I am attempting to write some compiler and use LLVM to generate intermediate code. Unfortunately, LLVM documentation is not very great and even somewhat confusing.
At the moment I have lexer,grammar and AST implemented. I was also following some examples found on Internet. My current AST works as follows: it has the abstract base class Tree*, from which other trees inherit (so, like one for variable definition, one for statement list, one for binary expression etc.).
I am trying to implement the variable definition, so for the input
class Test{
int main()
{
int x;
}
}
I want LLVM output to be:
; ModuleID = "Test"
define i32 #main() {
entry:
%x = alloca i32
return i32 0
}
However, right now I can get %x = alloca i32 part to the part where main function is created, but the actual output is missing the %x = alloca i32. So, the output I'm getting is as follows:
; ModuleID = "Test"
define i32 #main() {
entry:
return i32 0
}
my Codegen() for variable declaration is shown bellow (symbol table for now is just a list, I am trying to keep things as simple as possible at the moment):
llvm::Value *decafStmtList::Codegen() {
string name = SyandTy.back(); // Just a name of a variable
string type = SyandTy.front(); // and its type in string format
Type* typeVal = getLLVMType(decafType(str2DecafType(type))); // get LLVM::*Type representation
llvm::AllocaInst *Alloca = Builder.CreateAlloca(typeVal, 0, name.c_str());
Value *V = Alloca;
return Alloca;//Builder.CreateLoad(V, name.c_str());
}
The part where I am generating my #main is as follows:
Note: I have commented out the print_int function (this is the function I will use later to print things, but for now I don't need it).
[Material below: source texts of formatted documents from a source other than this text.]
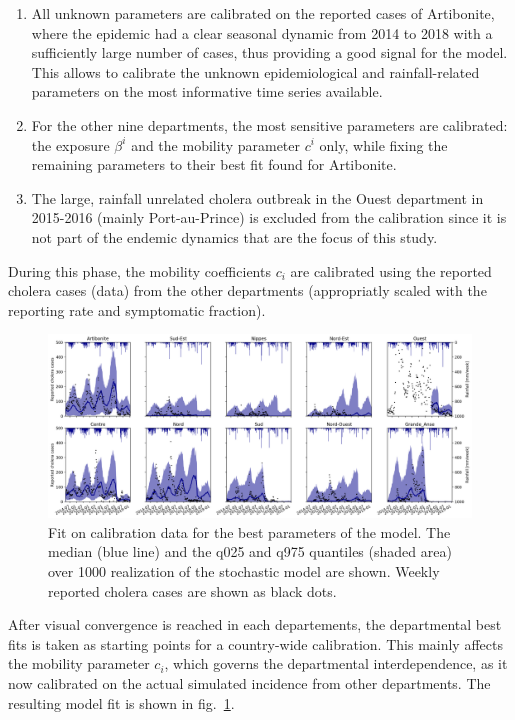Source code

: \begin{enumerate}
    \item All unknown parameters are calibrated on the reported cases of Artibonite, where the epidemic had a clear seasonal dynamic from 2014 to 2018 with a sufficiently large number of cases, thus providing a good signal for the model.  This allows to calibrate the unknown epidemiological and rainfall-related parameters on the most informative time series available.
    \item For the other nine departments, the most sensitive parameters are calibrated: the exposure $\beta^i$ and the mobility parameter $c^i$ only, while fixing the remaining parameters to their best fit found for Artibonite.
    \item The large, rainfall unrelated cholera outbreak in the Ouest department in 2015-2016 (mainly Port-au-Prince)\cite{Rebaudet:NationalAlertresponseStrategy:2018} is excluded from the calibration since it is not part of the endemic dynamics that are the focus of  this study.
\end{enumerate}

During this phase, the mobility coefficients $c_i$ are calibrated using the reported cholera cases (data) from the other departments (appropriatly scaled with the reporting rate and symptomatic fraction).
\begin{figure}[htbp]
\begin{center}
\includegraphics[width=1.0\textwidth]{fig_cholera-haiti-ocv/fit.png}
\caption[Fit on calibration data for the best parameter of the model]{Fit on calibration data for the best parameters of the model. The median (blue line) and the q025 and q975 quantiles (shaded area) over 1000 realization of the stochastic model are shown. Weekly reported cholera cases are shown as black dots.}
\label{fitEPFL}
\end{center}
\end{figure}
After visual convergence is reached in each departements, the departmental best fits is taken as starting points for a country-wide calibration. This mainly affects the mobility parameter $c_i$, which governs the departmental interdependence, as it now calibrated on the actual simulated incidence from other departments. The resulting model fit is shown in fig.~\ref{fitEPFL}. 

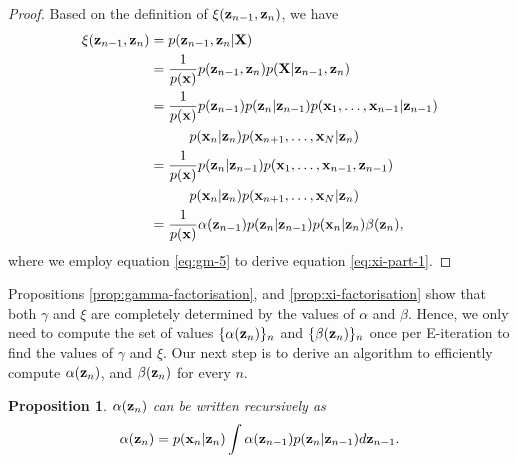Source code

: \documentclass[12pt, oneside]{book}
\numberwithin{equation}{section}
\newcommand{\x}{{\bf x}}
\newcommand{\X}{{\bf X}}
\newcommand{\z}{{\bf z}}
\newtheorem{proposition}{Proposition}[section]
\begin{document}
{\begin{proof}
	Based on the definition of $\xi(\z_{n-1}, \z_{n})$, we have
	\begin{align}
		\xi(\z_{n-1}, \z_{n}) &= p(\z_{n-1}, \z_{n} \vert \X)\\
		&= \frac{1}{p(\x)}p(\z_{n-1}, \z_{n}) p(\X \vert \z_{n-1}, \z_{n})\\
		&= \frac{1}{p(\x)} p(\z_{n-1}) p(\z_{n} \vert \z_{n-1}) p(\x_1, \ldots, \x_{n-1}\vert \z_{n-1}) \nonumber \\
			&\hspace{1cm} p(\x_n\vert \z_n) p(\x_{n+1}, \ldots, \x_N \vert \z_n) \label{eq:xi-part-1}\\
		&= \frac{1}{p(\x)} p(\z_{n} \vert \z_{n-1}) p(\x_1, \ldots, \x_{n-1}, \z_{n-1}) \nonumber \\
			&\hspace{1cm} p(\x_n\vert \z_n) p(\x_{n+1}, \ldots, \x_N \vert \z_n)\\
		&= \frac{1}{p(\x)} \alpha(\z_{n-1}) p(\z_{n} \vert \z_{n-1}) p(\x_n \vert \z_n) \beta(\z_n),
	\end{align}
where we employ equation \eqref{eq:gm-5} to derive equation \eqref{eq:xi-part-1}.
\end{proof}


Propositions \ref{prop:gamma-factorisation}, and \ref{prop:xi-factorisation} show that both $\gamma$ and $\xi$ are completely determined by the values of $\alpha$ and $\beta$. Hence, we only need to compute the set of values $\{\alpha(\z_n)\}_n$ and $\{\beta(\z_n)\}_n$ once per E-iteration to find the values of $\gamma$ and $\xi$. Our next step is to derive an algorithm to efficiently compute $\alpha(\z_n)$, and $\beta(\z_n)$ for every $n$.


\begin{proposition} \label{prop:alpha-recursive}
	$\alpha(\z_n)$ can be written recursively as
	\begin{equation}
		\alpha(\z_n) = p(\x_n\vert \z_n) \int \alpha(\z_{n-1})p(\z_n\vert\z_{n-1}) d\z_{n-1}.
	\end{equation}
\end{proposition}

}
\end{document}
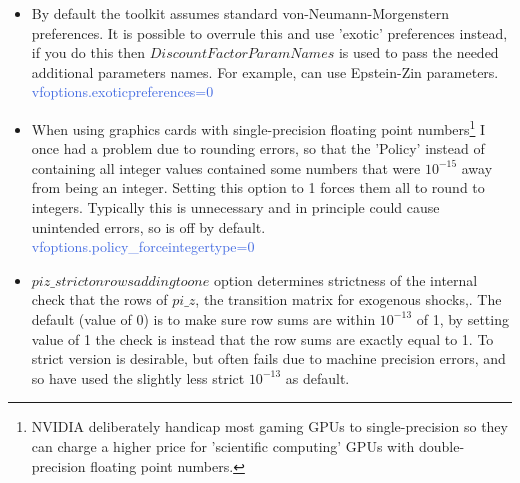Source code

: \begin{itemize}
    (By default it assumes you have input a function. Setting $vfoptions.returnmatrix=1$ tells the codes you have inputed it as a matrix. When using GPU just ignore this option.)
  \item By default the toolkit assumes standard von-Neumann-Morgenstern preferences. It is possible to overrule this and use 'exotic' preferences instead, if you do this then $DiscountFactorParamNames$ is
    used to pass the needed additional parameters names. For example, can use Epstein-Zin parameters. \\
    \textcolor{RoyalBlue}{vfoptions.exoticpreferences=0}
  \item When using graphics cards with single-precision floating point numbers\footnote{NVIDIA deliberately handicap most gaming GPUs to single-precision so they can charge a higher price for 'scientific computing'
    GPUs with double-precision floating point numbers.} I once had a problem due to rounding errors, so that the 'Policy' instead of containing all integer values contained some numbers
    that were $10^{-15}$ away from being an integer. Setting this option to 1 forces them all to round to integers. Typically this is unnecessary and in principle could cause unintended errors, so is off by default. \\
    \textcolor{RoyalBlue}{vfoptions.policy\_{}forceintegertype=0}
  \item $piz\_{}strictonrowsaddingtoone$ option determines strictness of the internal check that the rows of $pi\_{}z$, the transition matrix for exogenous shocks,. The default (value of 0) is to make sure row sums are within $10^{-13}$ of 1, by setting value of 1 the check is instead that the row sums are exactly equal to 1. To strict version is desirable, but often fails due to machine precision errors, and so have used the slightly less strict $10^{-13}$ as default.
\end{itemize}


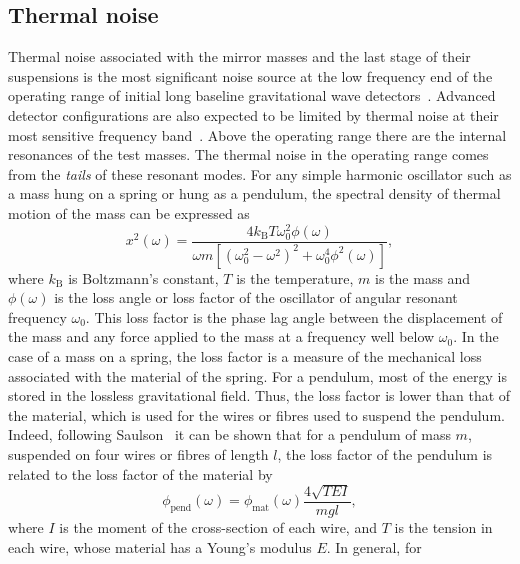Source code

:\documentclass{article}
\begin{document}
\subsection{Thermal noise}
\label{subsection:thermal}

Thermal noise associated with the mirror masses and the last stage of their
suspensions is the most significant noise source at the low frequency end of the
operating range of initial long baseline gravitational wave
detectors~\cite{Saulson2}. Advanced detector configurations are also expected to
be limited by thermal noise at their most sensitive frequency
band~\cite{Levin, Nakagawa:2002, Harry:2002, Crooks:2002}. Above the operating
range there are the internal resonances of the test masses. The thermal noise in
the operating range comes from the \emph{tails} of these resonant modes. For any
simple harmonic oscillator such as a mass hung on a spring or hung as a pendulum,
the spectral density of thermal motion of the mass can be expressed
as~\cite{Saulson2}
%
\begin{equation}
  x^{2}(\omega) = \frac{4 k_{\mathrm{B}} T \omega_{0}^{2}
  \phi(\omega)}{\omega m [{(\omega_{0}^{2} - \omega^{2})^2 +
  \omega_{0}^{4} \phi^{2}(\omega)}]},
  \label{equation:thnoise}
\end{equation}
%
where $k_{\mathrm{B}}$ is Boltzmann's constant, $T$ is the temperature, $m$ is the
mass and  $\phi(\omega)$ is the loss angle or loss factor of the
oscillator of angular resonant frequency $\omega_0$. This loss factor is the
phase lag angle between the displacement of the mass and any force applied to
the mass at a frequency well below $\omega_0$. In the case of a mass on a spring,
the loss factor is a measure of the mechanical loss associated with the material
of the spring. For a pendulum, most of the energy is stored in the lossless
gravitational field. Thus, the loss factor is lower than that of the material,
which is used for the wires or fibres used to suspend the pendulum. Indeed,
following Saulson~\cite{Saulson2} it can be shown that for a pendulum of mass
$m$, suspended on four wires or fibres of length $l$, the loss factor of the
pendulum is related to the loss factor of the material by
%
\begin{equation}
  \phi_{\mathrm{pend}}(\omega) = \phi_{\mathrm{mat}}(\omega)\frac{4 \sqrt{TEI}}{mgl},
  \label{equation:pend}
\end{equation}
%
where $I$ is the moment of the cross-section of  each wire, and $T$ is the
tension in each wire, whose material has a Young's modulus $E$. In general, for
\end{document}
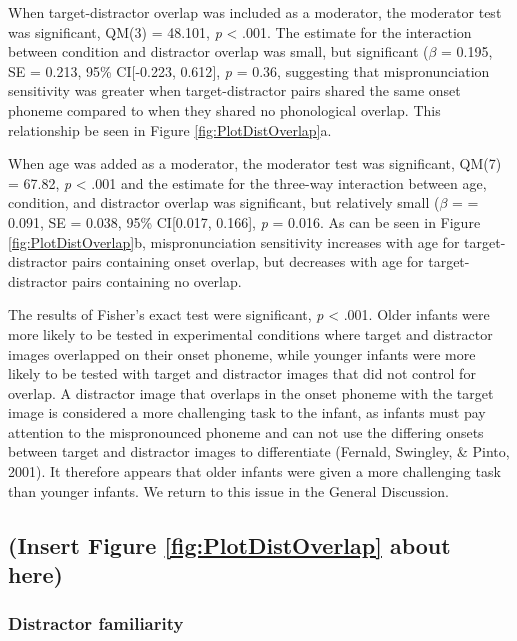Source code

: \documentclass[man]{apa6}
\begin{document}
When target-distractor overlap was included as a moderator, the moderator test was significant, QM(3) = 48.101, \emph{p} \textless{} .001. The estimate for the interaction between condition and distractor overlap was small, but significant (\(\beta\) = 0.195, SE = 0.213, 95\% CI{[}-0.223, 0.612{]}, \emph{p} = 0.36, suggesting that mispronunciation sensitivity was greater when target-distractor pairs shared the same onset phoneme compared to when they shared no phonological overlap. This relationship be seen in Figure \ref{fig:PlotDistOverlap}a.

When age was added as a moderator, the moderator test was significant, QM(7) = 67.82, \emph{p} \textless{} .001 and the estimate for the three-way interaction between age, condition, and distractor overlap was significant, but relatively small (\(\beta\) = = 0.091, SE = 0.038, 95\% CI{[}0.017, 0.166{]}, \emph{p} = 0.016. As can be seen in Figure \ref{fig:PlotDistOverlap}b, mispronunciation sensitivity increases with age for target-distractor pairs containing onset overlap, but decreases with age for target-distractor pairs containing no overlap.

The results of Fisher's exact test were significant, \emph{p} \textless{} .001. Older infants were more likely to be tested in experimental conditions where target and distractor images overlapped on their onset phoneme, while younger infants were more likely to be tested with target and distractor images that did not control for overlap. A distractor image that overlaps in the onset phoneme with the target image is considered a more challenging task to the infant, as infants must pay attention to the mispronounced phoneme and can not use the differing onsets between target and distractor images to differentiate (Fernald, Swingley, \& Pinto, 2001). It therefore appears that older infants were given a more challenging task than younger infants. We return to this issue in the General Discussion.

\hypertarget{insert-figure-reffigplotdistoverlap-about-here}{%
\subsection{(Insert Figure \ref{fig:PlotDistOverlap} about here)}\label{insert-figure-reffigplotdistoverlap-about-here}}

\hypertarget{distractor-familiarity}{%
\subsubsection{Distractor familiarity}\label{distractor-familiarity}}
\end{document}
If I'll uncomment the print_int function, TheFunction will not pass verifier(TheFunction) -> complains about module being broken and parameters not matching the signature.
Function *gen_main_def(llvm::Value *RetVal, Function *print_int) {
if (RetVal == 0) {
throw runtime_error("something went horribly wrong\n");
}
// create the top-level definition for main
FunctionType *FT = FunctionType::get(IntegerType::get(getGlobalContext(), 32), false);
Function *TheFunction = Function::Create(FT, Function::ExternalLinkage, "main", TheModule);
if (TheFunction == 0) {
throw runtime_error("empty function block");
}
// Create a new basic block which contains a sequence of LLVM instructions
BasicBlock *BB = BasicBlock::Create(getGlobalContext(), "entry", TheFunction);
// All subsequent calls to IRBuilder will place instructions in this location
Builder.SetInsertPoint(BB);
/*
Function *CalleeF = TheModule->getFunction(print_int->getName());
if (CalleeF == 0) {
throw runtime_error("could not find the function print_int\n");
}*/
// print the value of the expression and we are done
// Value *CallF = Builder.CreateCall(CalleeF, RetVal, "calltmp");
// Finish off the function.
// return 0 from main, which is EXIT_SUCCESS
Builder.CreateRet(ConstantInt::get(getGlobalContext(), APInt(32, 0)));
return TheFunction;
}
If someone knows why my Alloca object is not being generated, please help me out - any hints will be greatly appreciated.
Thank you
EDIT:
Codegen is called from the grammar:
start: program
program: extern_list decafclass
{
ProgramAST *prog = new ProgramAST((decafStmtList *)$1, (ClassAST *)$2);
if (printAST) {
cout << getString(prog) << endl;
}
Value *RetVal = prog->Codegen();
delete $1; // get rid of abstract syntax tree
delete $2; // get rid of abstract syntax tree
// we create an implicit print_int function call to print
// out the value of the expression.
Function *print_int = gen_print_int_def();
Function *TheFunction = gen_main_def(RetVal, print_int);
verifyFunction(*TheFunction);
}
EDIT: I figured it out, basically the createAlloca has to be called after the basicblock when generating main;
There are two weird things here:
All you do is call Builder.CreateRet... I don't see how there could be any code in main unless you call something that creates the corresponding instructions. In particular, you never seem to call the CodeGen part.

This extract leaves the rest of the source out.